◆ **Required action**
If a line of the records contains the word "Integer", list it.
______
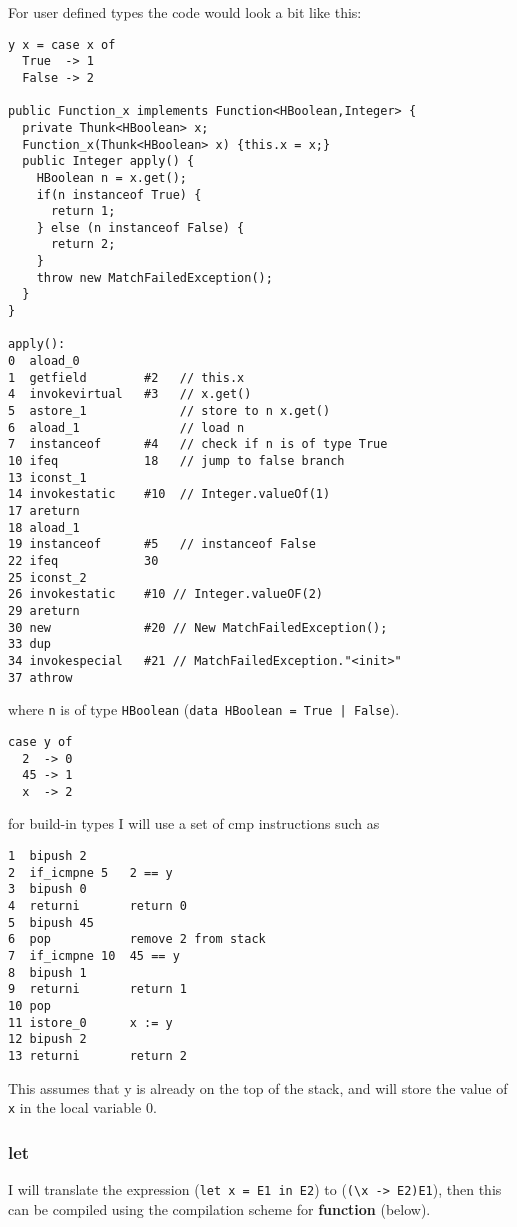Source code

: \documentclass[12pt,a4paper,twoside]{article}
\begin{document}
For user defined types the code would look a bit like this:

\begin{verbatim}
y x = case x of
  True  -> 1
  False -> 2

public Function_x implements Function<HBoolean,Integer> {
  private Thunk<HBoolean> x;
  Function_x(Thunk<HBoolean> x) {this.x = x;}
  public Integer apply() {
    HBoolean n = x.get();
    if(n instanceof True) {
      return 1;
    } else (n instanceof False) {
      return 2;
    }
    throw new MatchFailedException();
  }
}

apply():
0  aload_0
1  getfield        #2   // this.x
4  invokevirtual   #3   // x.get()
5  astore_1             // store to n x.get()
6  aload_1              // load n
7  instanceof      #4   // check if n is of type True
10 ifeq            18   // jump to false branch 
13 iconst_1 
14 invokestatic    #10  // Integer.valueOf(1)
17 areturn
18 aload_1 
19 instanceof      #5   // instanceof False
22 ifeq            30
25 iconst_2       
26 invokestatic    #10 // Integer.valueOF(2)
29 areturn
30 new             #20 // New MatchFailedException();
33 dup
34 invokespecial   #21 // MatchFailedException."<init>"
37 athrow
\end{verbatim}

where \texttt{n} is of type \texttt{HBoolean} (\texttt{data HBoolean = True | False}).


\begin{verbatim}
case y of
  2  -> 0
  45 -> 1
  x  -> 2
\end{verbatim}

for build-in types I will use a set of cmp instructions such as

\begin{verbatim}
1  bipush 2       
2  if_icmpne 5   2 == y
3  bipush 0      
4  returni       return 0
5  bipush 45
6  pop           remove 2 from stack
7  if_icmpne 10  45 == y
8  bipush 1    
9  returni       return 1
10 pop
11 istore_0      x := y
12 bipush 2      
13 returni       return 2
\end{verbatim}

This assumes that y is already on the top of the stack, and will store the value of \texttt{x} in the local
variable 0.

\subsubsection{let} 

I will translate the expression (\texttt{let x = E1 in E2}) to (\texttt{(\textbackslash x -> E2)E1}), then 
this can be compiled using the compilation scheme for \textbf{function} (below).
\end{document}
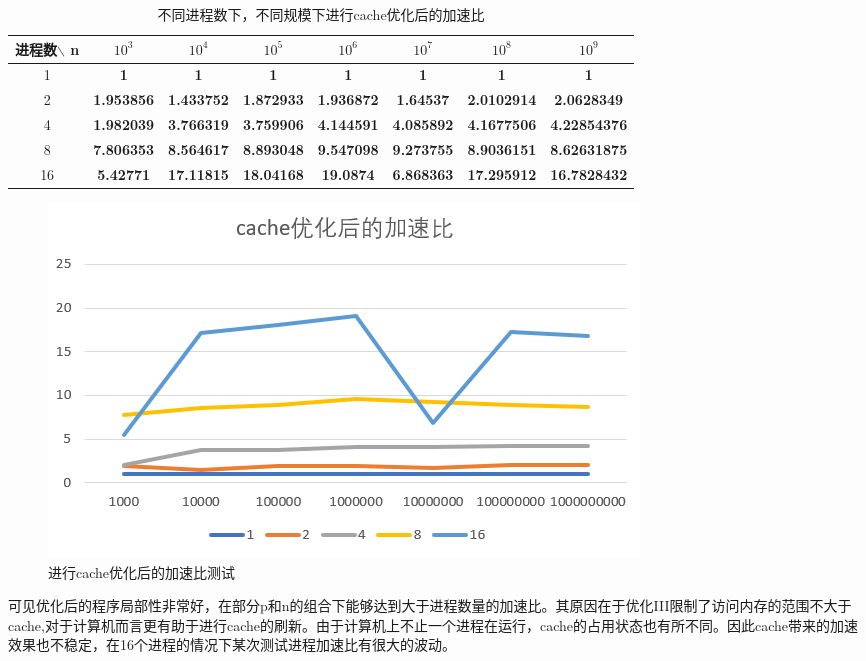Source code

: \documentclass[a4paper,11pt,UTF8]{ctexart}
\begin{document}
\begin{table}[ht]
  \centering
  \caption{不同进程数下，不同规模下进行cache优化后的加速比}
  \begin{tabular}{cccccccc}
    \toprule
    进程数$\backslash$ n & $10^3$             & $10^4$            & $10^5$           & $10^6$          & $10^7$          & $10^8$         & $10^9$         \\\midrule
    1   & \textbf{1}       & \textbf{1}       & \textbf{1}       & \textbf{1}       & \textbf{1}        & \textbf{1}        & \textbf{1}         \\
    2  & \textbf{1.953856} & \textbf{1.433752} & \textbf{1.872933} & \textbf{1.936872} & \textbf{1.64537}  & \textbf{2.0102914} & \textbf{2.0628349}  \\
    4  & \textbf{1.982039} & \textbf{3.766319} & \textbf{3.759906} & \textbf{4.144591} & \textbf{4.085892} & \textbf{4.1677506} & \textbf{4.22854376} \\
    8  & \textbf{7.806353} & \textbf{8.564617} & \textbf{8.893048} & \textbf{9.547098} & \textbf{9.273755} & \textbf{8.9036151} & \textbf{8.62631875} \\
    16 & \textbf{5.42771}  & \textbf{17.11815} & \textbf{18.04168} & \textbf{19.0874}  & \textbf{6.868363} & \textbf{17.295912} & \textbf{16.7828432}\\\bottomrule
    \end{tabular}
  \label{label}
    \end{table}\newpage
  \begin {figure}[h]
  \centering %
  \includegraphics[width=\textwidth]{0628-041411.png}
  \caption{进行cache优化后的加速比测试} %
  \label{five}
  \end {figure}

  可见优化后的程序局部性非常好，在部分p和n的组合下能够达到大于进程数量的加速比。其原因在于优化III限制了访问内存的范围不大于cache,对于计算机而言更有助于进行cache的刷新。由于计算机上不止一个进程在运行，cache的占用状态也有所不同。因此cache带来的加速效果也不稳定，在16个进程的情况下某次测试进程加速比有很大的波动。
\end{document}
______
◆ **Answer to this task**
public Function_x implements Function<HBoolean,Integer> {
  public Integer apply() {
14 invokestatic    #10  // Integer.valueOf(1)
26 invokestatic    #10 // Integer.valueOF(2)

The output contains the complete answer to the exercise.